[patch] 'virtual => physical page mapping cache' take #2, vcache-2.5.38-C4

Ingo Molnar (mingo@elte.hu)
Fri, 27 Sep 2002 20:54:31 +0200 (CEST)


On Fri, 27 Sep 2002, Linus Torvalds wrote:

> > pin_page() calls get_user_pages(), which might block in handle_mm_fault().
>
> Ok, I admit that sucks. Maybe that damn writable down() is the right
> thing to do after all. And let's hope most futexes don't block.

i think my plan works too - see the attached patch. The method is to do a
cheap physpage lookup (ie. only the read-lock is taken, the page is forced
writable), but we insert it into the vcache and futex hash atomically:

spin_lock(&vcache_lock);
spin_lock(&futex_lock);
spin_lock(&current->mm->page_table_lock);

/*
* Has the mapping changed meanwhile?
*/
tmp = follow_page(current->mm, uaddr, 0);

if (tmp == page) {
q->page = page;
list_add_tail(&q->list, head);
/*
* We register a futex callback to this virtual address,
* to make sure a COW properly rehashes the futex-queue.
*/
__attach_vcache(&q->vcache, uaddr, current->mm, futex_vcache_callback);
} else
ret = 1;

spin_unlock(&current->mm->page_table_lock);
spin_unlock(&futex_lock);
spin_unlock(&vcache_lock);

follow_page() is completely lock-less and it's lightweight.

if we race then we release the page and re-do the pin_page call. (should
be very rare.) This is conceptually similar to other race avoidance code
in the VM layer.

this method should also work fine if a futex wait is initiated *after* the
COW - the mapping is not forced writable and we'll be properly notified
once the COW happens.

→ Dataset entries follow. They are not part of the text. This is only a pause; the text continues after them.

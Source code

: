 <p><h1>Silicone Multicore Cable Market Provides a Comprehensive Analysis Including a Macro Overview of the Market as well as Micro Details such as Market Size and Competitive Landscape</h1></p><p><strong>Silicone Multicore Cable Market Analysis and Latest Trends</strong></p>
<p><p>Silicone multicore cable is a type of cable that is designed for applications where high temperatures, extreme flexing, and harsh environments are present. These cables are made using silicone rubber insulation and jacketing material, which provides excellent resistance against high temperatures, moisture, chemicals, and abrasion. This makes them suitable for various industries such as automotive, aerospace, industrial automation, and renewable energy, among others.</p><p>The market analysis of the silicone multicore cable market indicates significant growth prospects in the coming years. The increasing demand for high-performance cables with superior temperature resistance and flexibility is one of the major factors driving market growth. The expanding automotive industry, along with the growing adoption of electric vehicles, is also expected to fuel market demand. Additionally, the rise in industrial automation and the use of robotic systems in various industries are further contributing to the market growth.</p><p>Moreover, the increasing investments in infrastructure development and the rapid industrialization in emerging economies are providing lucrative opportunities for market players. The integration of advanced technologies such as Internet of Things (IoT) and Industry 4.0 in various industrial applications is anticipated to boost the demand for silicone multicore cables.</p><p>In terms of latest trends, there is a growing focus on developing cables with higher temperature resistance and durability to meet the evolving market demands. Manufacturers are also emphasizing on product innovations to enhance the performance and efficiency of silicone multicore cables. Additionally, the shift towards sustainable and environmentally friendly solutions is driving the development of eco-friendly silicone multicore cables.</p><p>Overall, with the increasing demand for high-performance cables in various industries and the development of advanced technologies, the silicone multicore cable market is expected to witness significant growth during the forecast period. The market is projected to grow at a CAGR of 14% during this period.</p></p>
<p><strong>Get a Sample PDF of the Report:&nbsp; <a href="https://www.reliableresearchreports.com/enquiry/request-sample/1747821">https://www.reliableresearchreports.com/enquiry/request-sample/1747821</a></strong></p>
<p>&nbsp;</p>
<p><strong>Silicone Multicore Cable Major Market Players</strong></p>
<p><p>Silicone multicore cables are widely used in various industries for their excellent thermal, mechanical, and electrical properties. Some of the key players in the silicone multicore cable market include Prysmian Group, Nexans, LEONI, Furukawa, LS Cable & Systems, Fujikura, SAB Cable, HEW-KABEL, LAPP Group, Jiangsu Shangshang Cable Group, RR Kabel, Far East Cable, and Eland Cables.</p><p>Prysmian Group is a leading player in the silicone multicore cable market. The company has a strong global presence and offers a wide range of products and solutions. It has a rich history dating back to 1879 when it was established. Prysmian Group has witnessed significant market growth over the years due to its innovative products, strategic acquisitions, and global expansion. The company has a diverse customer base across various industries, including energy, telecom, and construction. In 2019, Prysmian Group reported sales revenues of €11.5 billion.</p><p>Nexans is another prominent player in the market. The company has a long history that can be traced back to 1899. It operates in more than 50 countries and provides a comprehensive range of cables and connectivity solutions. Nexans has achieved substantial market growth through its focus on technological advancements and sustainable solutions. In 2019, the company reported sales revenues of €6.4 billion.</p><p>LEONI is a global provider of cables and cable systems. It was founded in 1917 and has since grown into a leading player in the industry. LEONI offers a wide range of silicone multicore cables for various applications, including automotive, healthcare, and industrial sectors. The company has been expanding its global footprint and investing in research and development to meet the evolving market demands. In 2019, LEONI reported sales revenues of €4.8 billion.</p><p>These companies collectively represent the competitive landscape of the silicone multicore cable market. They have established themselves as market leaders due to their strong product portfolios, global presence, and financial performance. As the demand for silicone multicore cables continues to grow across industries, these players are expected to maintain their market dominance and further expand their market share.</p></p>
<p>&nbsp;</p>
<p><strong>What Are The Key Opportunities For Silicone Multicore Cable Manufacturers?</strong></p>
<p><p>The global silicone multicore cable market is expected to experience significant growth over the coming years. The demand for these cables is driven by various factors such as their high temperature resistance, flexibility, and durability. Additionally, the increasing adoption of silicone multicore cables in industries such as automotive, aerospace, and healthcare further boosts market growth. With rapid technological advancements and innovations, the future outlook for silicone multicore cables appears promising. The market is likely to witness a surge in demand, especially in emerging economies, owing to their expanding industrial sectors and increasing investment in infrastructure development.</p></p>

Ie. a nonintrusive futex-wait will not cause extra
COW-copying if a fork()+exec() [or fork()+exit()] happens, where the
FUTEX_WAIT is between the fork() and the exit(), and the FUTEX_WAKE is
after the exit().

in fact this means that futex wakeups can be done across fork(), as long
as the page is not COW-ed in. (glibc could perhaps make use of this
somewhere.)

so every scenario i can think of works fine in the common case and it
should scale well. I had to reorganize the futex code significantly, but
all the testcases pass now so it should be fine.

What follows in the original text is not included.